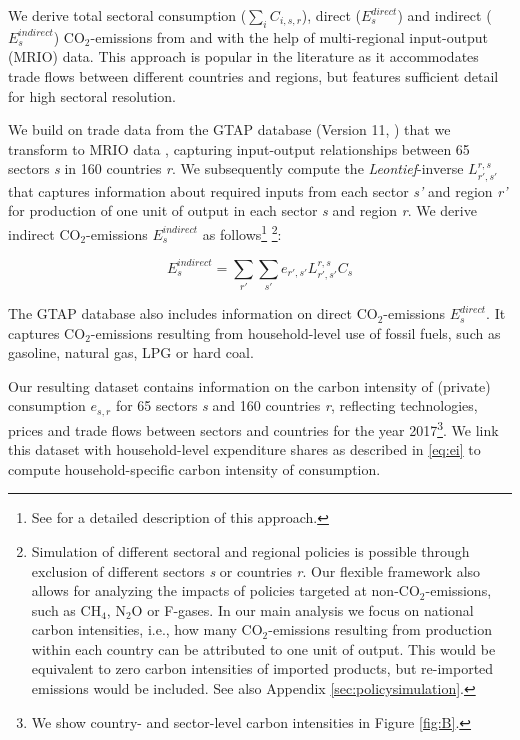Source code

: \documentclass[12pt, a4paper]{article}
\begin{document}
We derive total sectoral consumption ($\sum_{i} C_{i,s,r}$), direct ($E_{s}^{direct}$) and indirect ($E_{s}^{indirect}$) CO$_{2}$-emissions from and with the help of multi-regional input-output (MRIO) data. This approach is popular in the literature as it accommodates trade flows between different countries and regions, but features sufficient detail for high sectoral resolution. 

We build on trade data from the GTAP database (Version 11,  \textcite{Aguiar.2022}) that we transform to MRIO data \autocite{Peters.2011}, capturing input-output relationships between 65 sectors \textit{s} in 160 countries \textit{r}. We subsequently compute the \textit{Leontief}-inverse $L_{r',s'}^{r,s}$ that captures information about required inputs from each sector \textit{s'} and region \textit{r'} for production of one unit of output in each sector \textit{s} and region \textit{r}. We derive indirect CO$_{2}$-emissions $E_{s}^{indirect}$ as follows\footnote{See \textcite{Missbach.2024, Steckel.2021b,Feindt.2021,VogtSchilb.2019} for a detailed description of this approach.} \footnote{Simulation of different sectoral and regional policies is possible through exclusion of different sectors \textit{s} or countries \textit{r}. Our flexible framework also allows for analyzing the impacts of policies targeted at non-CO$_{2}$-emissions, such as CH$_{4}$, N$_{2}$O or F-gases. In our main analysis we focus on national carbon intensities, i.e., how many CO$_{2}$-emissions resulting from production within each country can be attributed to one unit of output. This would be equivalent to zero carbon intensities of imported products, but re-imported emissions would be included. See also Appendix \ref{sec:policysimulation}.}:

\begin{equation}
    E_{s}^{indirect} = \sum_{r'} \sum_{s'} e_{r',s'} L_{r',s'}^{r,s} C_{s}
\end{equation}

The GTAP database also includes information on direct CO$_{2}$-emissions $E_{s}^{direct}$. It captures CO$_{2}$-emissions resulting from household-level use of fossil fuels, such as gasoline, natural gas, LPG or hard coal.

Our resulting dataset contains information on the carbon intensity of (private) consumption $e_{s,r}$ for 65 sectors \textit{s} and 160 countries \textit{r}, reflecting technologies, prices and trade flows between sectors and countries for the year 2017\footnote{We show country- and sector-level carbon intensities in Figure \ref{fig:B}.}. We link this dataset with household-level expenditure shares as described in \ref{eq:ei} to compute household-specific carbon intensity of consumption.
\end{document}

__WHAT YOU NEED TO DO__
Every entry should be repeated verbatim, with the pictures left out.

__SOLUTION BELOW__
Source code

: \documentclass[12pt, a4paper]{article}
\begin{document}
We derive total sectoral consumption ($\sum_{i} C_{i,s,r}$), direct ($E_{s}^{direct}$) and indirect ($E_{s}^{indirect}$) CO$_{2}$-emissions from and with the help of multi-regional input-output (MRIO) data. This approach is popular in the literature as it accommodates trade flows between different countries and regions, but features sufficient detail for high sectoral resolution. 

We build on trade data from the GTAP database (Version 11,  \textcite{Aguiar.2022}) that we transform to MRIO data \autocite{Peters.2011}, capturing input-output relationships between 65 sectors \textit{s} in 160 countries \textit{r}. We subsequently compute the \textit{Leontief}-inverse $L_{r',s'}^{r,s}$ that captures information about required inputs from each sector \textit{s'} and region \textit{r'} for production of one unit of output in each sector \textit{s} and region \textit{r}. We derive indirect CO$_{2}$-emissions $E_{s}^{indirect}$ as follows\footnote{See \textcite{Missbach.2024, Steckel.2021b,Feindt.2021,VogtSchilb.2019} for a detailed description of this approach.} \footnote{Simulation of different sectoral and regional policies is possible through exclusion of different sectors \textit{s} or countries \textit{r}. Our flexible framework also allows for analyzing the impacts of policies targeted at non-CO$_{2}$-emissions, such as CH$_{4}$, N$_{2}$O or F-gases. In our main analysis we focus on national carbon intensities, i.e., how many CO$_{2}$-emissions resulting from production within each country can be attributed to one unit of output. This would be equivalent to zero carbon intensities of imported products, but re-imported emissions would be included. See also Appendix \ref{sec:policysimulation}.}:

\begin{equation}
    E_{s}^{indirect} = \sum_{r'} \sum_{s'} e_{r',s'} L_{r',s'}^{r,s} C_{s}
\end{equation}

The GTAP database also includes information on direct CO$_{2}$-emissions $E_{s}^{direct}$. It captures CO$_{2}$-emissions resulting from household-level use of fossil fuels, such as gasoline, natural gas, LPG or hard coal.

Our resulting dataset contains information on the carbon intensity of (private) consumption $e_{s,r}$ for 65 sectors \textit{s} and 160 countries \textit{r}, reflecting technologies, prices and trade flows between sectors and countries for the year 2017\footnote{We show country- and sector-level carbon intensities in Figure \ref{fig:B}.}. We link this dataset with household-level expenditure shares as described in \ref{eq:ei} to compute household-specific carbon intensity of consumption.
\end{document}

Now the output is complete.